The psychology of 1984, Orwell’s greatest sustained piece of work, reflects concerns which are present in earlier writings. He once even wrote a novel, A Clergyman’s Daughter,about a case of amnesia in a sexually repressed young woman. Freud himself readily acknowledged that “creative writers are valuable allies and their evidence is to be prized highly, for they are apt to know a whole host of things between heaven and earth of which our philosophy has not let us dream.” Although Orwell could not endorse Freud’s psychology, implicitly he came close to several key psychoanalytic tenets.

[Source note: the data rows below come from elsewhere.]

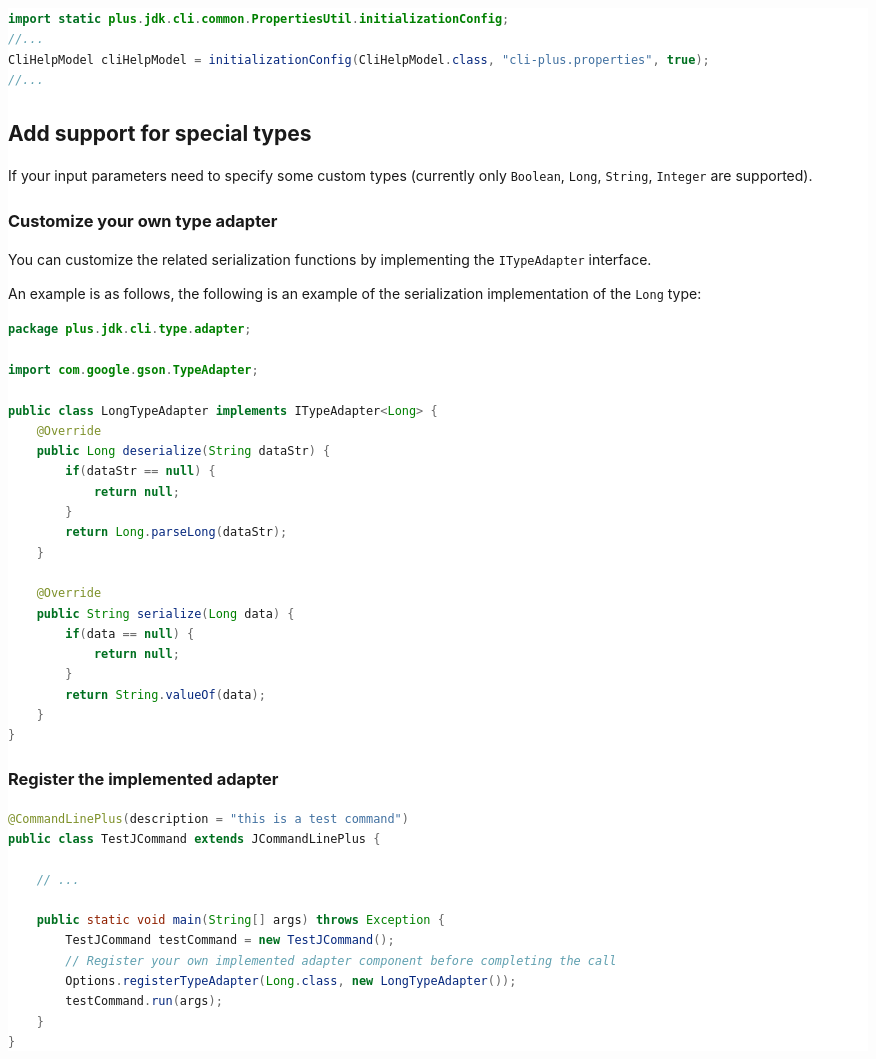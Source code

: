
 ```java
import static plus.jdk.cli.common.PropertiesUtil.initializationConfig;
//...
CliHelpModel cliHelpModel = initializationConfig(CliHelpModel.class, "cli-plus.properties", true);
//...
```


## Add support for special types

If your input parameters need to specify some custom types (currently only `Boolean`, `Long`, `String`, `Integer` are supported).

### Customize your own type adapter

You can customize the related serialization functions by implementing the `ITypeAdapter` interface.

An example is as follows, the following is an example of the serialization implementation of the `Long` type:

```java
package plus.jdk.cli.type.adapter;

import com.google.gson.TypeAdapter;

public class LongTypeAdapter implements ITypeAdapter<Long> {
    @Override
    public Long deserialize(String dataStr) {
        if(dataStr == null) {
            return null;
        }
        return Long.parseLong(dataStr);
    }

    @Override
    public String serialize(Long data) {
        if(data == null) {
            return null;
        }
        return String.valueOf(data);
    }
}
```

### Register the implemented adapter

```java
@CommandLinePlus(description = "this is a test command")
public class TestJCommand extends JCommandLinePlus {

    // ...

    public static void main(String[] args) throws Exception {
        TestJCommand testCommand = new TestJCommand();
        // Register your own implemented adapter component before completing the call
        Options.registerTypeAdapter(Long.class, new LongTypeAdapter());
        testCommand.run(args);
    }
}
```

It need hardly be emphasized that in 1984 Orwell had composed a critique not only of Stalinism but of industrial trends in the rest of the world as well. But Orwell’s famous novel was also published at one of the high points of Freud’s influence, which may help account still further for its immediate success. In that early Cold War period, it was fashionable in the West for intellectuals to turn to individual psychology, and in particular to its depth dimensions, as an explanation and rationalization for their withdrawal from earlier radical social commitments. If human nature were as Orwell and Freud saw it, then little wonder that earlier hopes for change had remained unfulfilled. Whatever their respective politics, intellectually Orwell and Freud were iconoclasts; their differing commitments help explain their particular visions. The extent to which, despite all their differences, Orwell’s psychology reveals similarities to Freud’s, testifies to the pervasive influence of psychoanalysis on 20th-century images of human nature. Comparing these two writers also helps show how Freud’s insights fall within the history of ideas. A passage in Orwell about Jonathan Swift illuminates the power which a certain kind of genius can have:
Swift did not possess ordinary wisdom, but he did possess a terrible intensity of vision, capable of picking out a single hidden truth and then magnifying it and distorting it. The durability of Gulliver’s Travels goes to show that if the force of belief is behind it, a world-view which only just passes the test of sanity is sufficient to produce a great work of art.
Orwell’s1984 as well as Freud’s psychoanalysis illustrate the principle that it is sometimes necessary to disproportion reality in order to heighten our perception of certain aspects of it.